We can go for two weeks.

> >+    "maxActiveSeconds": 86400,
> >+    "appName": ["Firefox"],
> >+    "channel": ["beta", "release"],
> >+    "sample": 1.0
> 
> Experiment IDs typically have a version # and channel in them. If you want
> to deploy this to beta and release separately, you should use two different
> experiments with different IDs:
> "serp-fraction-counts-beta39@experiments.mozilla.org". That way we can
> control deployment to beta and release separately.
> 
> We never deploy an experiment to 100% of users on a channel. That would make
> it difficult to deploy other experiments to the same channel, and it's
> rarely necessary. Can you do this with a 10% sample?

can't we just plan the 7-14 days so no other experiments are running then? Are there other reasons you would not want it to go to everyone?
* Our general principal is to minimize data collection, and so we encourage using sampling whenever possible.
* I don't think you need 3.7M data points to form good statistical conclusions here.
* Again, we really don't ever deploy experiments to everyone, since that precludes other experiments during the same time frame.
OK, let's plan to start June 30 and deploy on beta and at 10% on release. Would a week at 10% get us up to 50K users? I think 10% would be a total of about  150K-200K users, most of whom would presumably be pretty heavy users of Firefox.
A week at 10% should get you well over 50k reports.
Following question from bsmedberg, data (Katie) and ops (Travis, Benson) are determining if a separate endpoint to collect the data is consistent with our privacy policy and security guidelines, otherwise we should use heka.
Flags: needinfo?(kparlante)
Flags: needinfo?(bwong)
Comment on attachment 8623307 [details] [diff] [review]
WIP patch

Hi Marco,

Would you mind taking a look at a WIP telemetry experiment that queries the Places DB?

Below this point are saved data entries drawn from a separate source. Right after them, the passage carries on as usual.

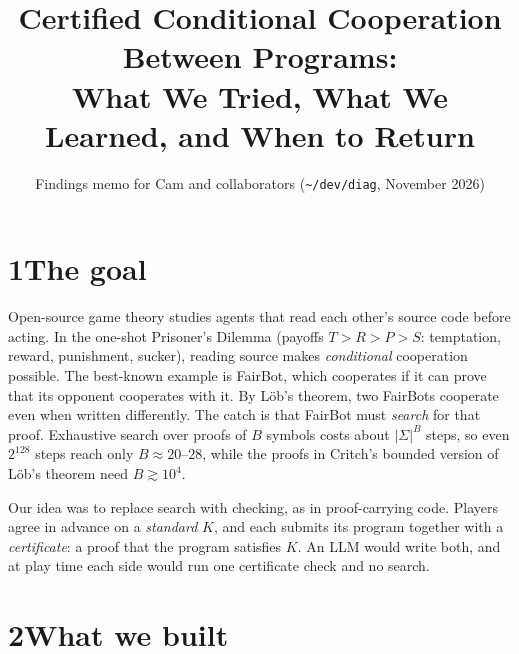 \documentclass[11pt]{article}
\title{\vspace{-1.5em}Certified Conditional Cooperation Between Programs:\\ What We Tried, What We Learned, and When to Return}
\author{Findings memo for Cam and collaborators \quad (\texttt{\~{}/dev/diag}, November 2026)}
\date{\vspace{-2.5em}}
\begin{document}
\maketitle

\begin{center}
\end{center}

\section*{1\quad The goal}

Open-source game theory studies agents that read each other's source code before acting. In the one-shot Prisoner's Dilemma (payoffs $T > R > P > S$: temptation, reward, punishment, sucker), reading source makes \emph{conditional} cooperation possible. The best-known example is FairBot, which cooperates if it can prove that its opponent cooperates with it. By Löb's theorem, two FairBots cooperate even when written differently. The catch is that FairBot must \emph{search} for that proof. Exhaustive search over proofs of $B$ symbols costs about $|\Sigma|^B$ steps, so even $2^{128}$ steps reach only $B \approx 20$--$28$, while the proofs in Critch's bounded version of Löb's theorem need $B \gtrsim 10^4$.

Our idea was to replace search with checking, as in proof-carrying code. Players agree in advance on a \emph{standard} $K$, and each submits its program together with a \emph{certificate}: a proof that the program satisfies $K$. An LLM would write both, and at play time each side would run one certificate check and no search.

\section*{2\quad What we built}
\end{document}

I'm particularly interested in feedback on any/all of the following:

1. whether the queries are using the right async library (there seem to be many ways to query Places)
2. we want to measure the number of searches that originate from the searchbar or the urlbar. Is there a field in Places that tracks this?
3. any thoughts on the best way to immediately abort an inflight query if the user uninstalls the experiment addon or shuts down the browser
4. whether the queries themselves seem well-formed to you

I'm currently working on addressing bsmedberg's comments, so this code isn't final, but I'd like to get your input as early as possible (the goal is to ship this experiment this week or next).

Thanks very much,

Jared
Attachment #8623307 - Flags: feedback?(mak77)
(In reply to Bill Maggs from comment #11)
> Following question from bsmedberg, data (Katie) and ops (Travis, Benson) are
> determining if a separate endpoint to collect the data is consistent with
> our privacy policy and security guidelines, otherwise we should use heka.

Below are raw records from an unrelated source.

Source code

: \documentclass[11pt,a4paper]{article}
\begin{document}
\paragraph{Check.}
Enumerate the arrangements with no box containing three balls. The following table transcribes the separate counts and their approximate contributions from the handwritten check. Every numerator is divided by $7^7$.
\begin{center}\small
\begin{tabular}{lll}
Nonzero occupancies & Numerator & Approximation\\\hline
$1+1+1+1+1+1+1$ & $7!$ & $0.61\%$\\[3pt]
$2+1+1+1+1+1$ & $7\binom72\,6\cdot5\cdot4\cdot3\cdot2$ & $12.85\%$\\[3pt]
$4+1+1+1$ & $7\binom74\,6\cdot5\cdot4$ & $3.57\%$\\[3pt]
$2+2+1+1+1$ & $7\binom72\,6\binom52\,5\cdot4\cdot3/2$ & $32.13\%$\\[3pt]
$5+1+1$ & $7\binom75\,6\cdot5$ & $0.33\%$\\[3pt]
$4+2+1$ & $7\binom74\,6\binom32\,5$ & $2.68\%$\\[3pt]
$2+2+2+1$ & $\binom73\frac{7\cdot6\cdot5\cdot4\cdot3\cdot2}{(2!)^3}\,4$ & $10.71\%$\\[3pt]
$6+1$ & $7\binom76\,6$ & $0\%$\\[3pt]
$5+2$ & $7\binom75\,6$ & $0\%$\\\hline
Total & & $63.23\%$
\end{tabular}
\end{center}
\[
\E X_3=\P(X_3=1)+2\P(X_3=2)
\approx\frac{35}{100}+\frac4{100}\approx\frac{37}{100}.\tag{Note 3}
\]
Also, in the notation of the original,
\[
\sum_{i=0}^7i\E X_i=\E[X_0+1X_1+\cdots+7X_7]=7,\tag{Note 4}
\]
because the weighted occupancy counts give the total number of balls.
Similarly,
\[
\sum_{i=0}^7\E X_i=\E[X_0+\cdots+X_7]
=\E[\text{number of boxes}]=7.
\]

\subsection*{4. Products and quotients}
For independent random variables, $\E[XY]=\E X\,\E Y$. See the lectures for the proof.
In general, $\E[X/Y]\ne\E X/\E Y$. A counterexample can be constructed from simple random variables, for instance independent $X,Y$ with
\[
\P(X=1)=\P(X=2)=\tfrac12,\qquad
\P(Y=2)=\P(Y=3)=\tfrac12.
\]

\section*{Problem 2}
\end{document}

After talking to Travis, sounds like we're good here. This is being treated as essentially statsd->datadog. As long as non sensitive data is sent (no pii), should be no problems from privacy/security standpoint.
Flags: needinfo?(kparlante)
Thanks, Katie!

Benjamin, is it possible to test that this code works inside my own copy of nightly? Say, by installing this inside a user profile using a proxy file?
Flags: needinfo?(benjamin)
Kamil has written a bunch of docs at https://wiki.mozilla.org/QA/Telemetry which describe how to test experiments.
Flags: needinfo?(benjamin)
Comment on attachment 8623307 [details] [diff] [review]
WIP patch

Review of attachment 8623307 [details] [diff] [review]:
-----------------------------------------------------------------

(In reply to Jared Hirsch [:_6a68] [NEEDINFO please!] from comment #12)
> 1. whether the queries are using the right async library (there seem to be
> many ways to query Places)

Yes, using PlacesUtils.promiseDBConnection is the right thing to do. It's an asynchronous connection and it's wrapped by Sqlite.jsm API.

> 2. we want to measure the number of searches that originate from the
> searchbar or the urlbar. Is there a field in Places that tracks this?

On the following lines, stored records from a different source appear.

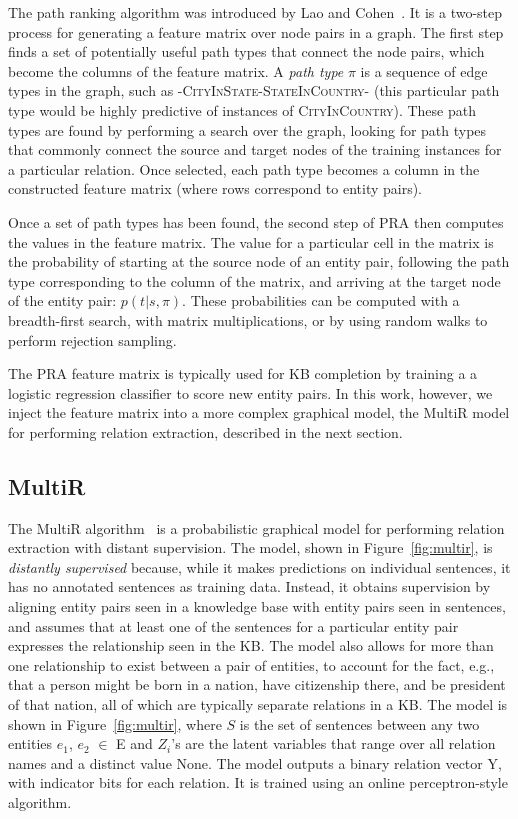 \documentclass[11pt,a4paper]{article}
\newcommand{\figref}[1]{Figure~\ref{fig:#1}}
\newcommand{\relation}[1]{\textsc{#1}}
\newcommand{\pathtype}{\ensuremath{\pi}}
\begin{document}
The path ranking algorithm was introduced by Lao and
Cohen~.  It is a two-step process for generating a
feature matrix over node pairs in a graph.  The first step finds a set of
potentially useful path types that connect the node pairs, which become the
columns of the feature matrix.  A \emph{path type} \pathtype{} is a sequence of
edge types in the graph, such as
-\relation{CityInState}-\relation{StateInCountry}- (this particular path type
would be highly predictive of instances of \relation{CityInCountry}).  These
path types are found by performing a search over the graph, looking for path
types that commonly connect the source and target nodes of the training
instances for a particular relation.  Once selected, each path type becomes a
column in the constructed feature matrix (where rows correspond to entity
pairs).

Once a set of path types has been found, the second step of PRA then computes
the values in the feature matrix.  The value for a particular cell in the
matrix is the probability of starting at the source node of an entity pair,
following the path type corresponding to the column of the matrix, and arriving
at the target node of the entity pair: $p(t|s,\pathtype)$.  These probabilities
can be computed with a breadth-first search, with matrix multiplications, or by
using random walks to perform rejection sampling.

The PRA feature matrix is typically used for KB completion by training a a
logistic regression classifier to score new entity pairs.  In this work,
however, we inject the feature matrix into a more complex graphical model, the
MultiR model for performing relation extraction, described in the next section.

\subsection{MultiR}

The MultiR algorithm~\cite{hoffmann-2011-distant-supervision} is a
probabilistic graphical model for performing relation extraction with distant
supervision.  The model, shown in \figref{multir}, is \emph{distantly
supervised} because, while it makes predictions on individual sentences, it has
no annotated sentences as training data.  Instead, it obtains supervision by
aligning entity pairs seen in a knowledge base with entity pairs seen in
sentences, and assumes that at least one of the sentences for a particular
entity pair expresses the relationship seen in the KB.  The model also allows
for more than one relationship to exist between a pair of entities, to account
for the fact, e.g., that a person might be born in a nation, have citizenship
there, and be president of that nation, all of which are typically separate
relations in a KB.  The model is shown in \figref{multir}, where $S$ is the set
of sentences between any two entities $e_1$, $e_2$ $\in$ E and $Z_i$'s are the
latent variables that range over all relation names and a distinct value None.
The model outputs a binary relation vector Y, with indicator bits for each
relation.  It is trained using an online perceptron-style algorithm.
\end{document}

Nope, we never instrumented Places to specifically track searches, it tracks history as a generic entity.
On the other side, installed search engines have "purposes" (http://mxr.mozilla.org/mozilla-central/search?string=%22purpose%22&find=browser%2Flocales%2Fen-US%2F), based on the purpose we append different params, and through those params you might be able to recognize the source of the search.  This will add complication so it's up to you to figure if it's worth it.

> 3. any thoughts on the best way to immediately abort an inflight query if
> the user uninstalls the experiment addon or shuts down the browser

I think the statements will be fast enough that you don't care, if the browser is being shutdown, async shutdown will take care of it. The only cancellation API we have in Sqlite.jsm is throwing StopIteration from the onRow handler (see http://mxr.mozilla.org/mozilla-central/source/toolkit/modules/Sqlite.jsm#1250)

> 4. whether the queries themselves seem well-formed to you

Comments following (note, I didn't check previous review comments, sorry if something is dupe)

::: experiments/serp-fraction-counts/code/bootstrap.js
@@ +11,5 @@
> +                                  "resource://gre/modules/TelemetryLog.jsm");
> +XPCOMUtils.defineLazyModuleGetter(this, "PlacesUtils",
> +                                  "resource://gre/modules/PlacesUtils.jsm");
> +XPCOMUtils.defineLazyModuleGetter(this, "Promise",
> +                                  "resource://gre/modules/Promise.jsm");

I don't think you need this, DOM promises work quite fine. if you need a deferred just use PromiseUtils.jsm

@@ +45,5 @@
> +
> +var serpCountQuery = 'SELECT COUNT(*) AS count FROM moz_historyvisits ' +
> +                     'INNER JOIN moz_places ' +
> +                     'ON moz_historyvisits.place_id = moz_places.id ' +
> +                     'WHERE moz_places.url LIKE ":providerURL" ;';

So, I'd like to understand why you are counting from moz_historyvisits, when you could just use visit_count from moz_places. You can use Sqlite aggregate functions like SUM(), see https://sqlite.org/lang_aggfunc.html
For example SELECT SUM(visit_count) AS count FROM moz_places...
The join is expensive and the query is expensive enough even without it.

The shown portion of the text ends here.